**Brief**:
When you reach the line with "set to True." in the data below, begin printing lines exactly, and stop once the line with "error when invoked" has been printed.
┄┄┄┄┄┄
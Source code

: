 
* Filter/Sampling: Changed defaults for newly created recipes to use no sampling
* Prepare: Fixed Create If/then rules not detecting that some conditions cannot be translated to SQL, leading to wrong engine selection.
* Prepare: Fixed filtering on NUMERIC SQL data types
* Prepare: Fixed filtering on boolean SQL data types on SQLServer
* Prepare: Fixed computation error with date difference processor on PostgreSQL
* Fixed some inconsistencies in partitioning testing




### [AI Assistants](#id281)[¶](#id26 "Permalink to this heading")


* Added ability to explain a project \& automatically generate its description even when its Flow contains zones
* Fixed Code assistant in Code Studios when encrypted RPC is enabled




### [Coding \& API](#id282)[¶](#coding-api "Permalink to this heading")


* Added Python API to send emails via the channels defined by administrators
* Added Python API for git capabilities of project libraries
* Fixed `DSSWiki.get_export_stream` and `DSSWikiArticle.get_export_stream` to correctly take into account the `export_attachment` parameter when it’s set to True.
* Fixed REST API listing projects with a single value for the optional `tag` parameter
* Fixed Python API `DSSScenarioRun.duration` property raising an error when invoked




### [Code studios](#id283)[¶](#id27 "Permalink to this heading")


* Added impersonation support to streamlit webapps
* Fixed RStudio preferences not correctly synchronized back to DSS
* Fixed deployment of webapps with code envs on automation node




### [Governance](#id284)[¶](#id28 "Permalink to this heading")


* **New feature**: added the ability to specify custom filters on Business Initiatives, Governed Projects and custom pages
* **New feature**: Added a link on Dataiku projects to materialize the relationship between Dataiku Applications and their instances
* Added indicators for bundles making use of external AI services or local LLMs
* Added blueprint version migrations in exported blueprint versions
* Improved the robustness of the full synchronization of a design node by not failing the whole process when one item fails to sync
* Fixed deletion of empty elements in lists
┄┄┄┄┄┄
**Answer for this exercise**:
* Fixed `DSSWiki.get_export_stream` and `DSSWikiArticle.get_export_stream` to correctly take into account the `export_attachment` parameter when it’s set to True.
* Fixed REST API listing projects with a single value for the optional `tag` parameter
* Fixed Python API `DSSScenarioRun.duration` property raising an error when invoked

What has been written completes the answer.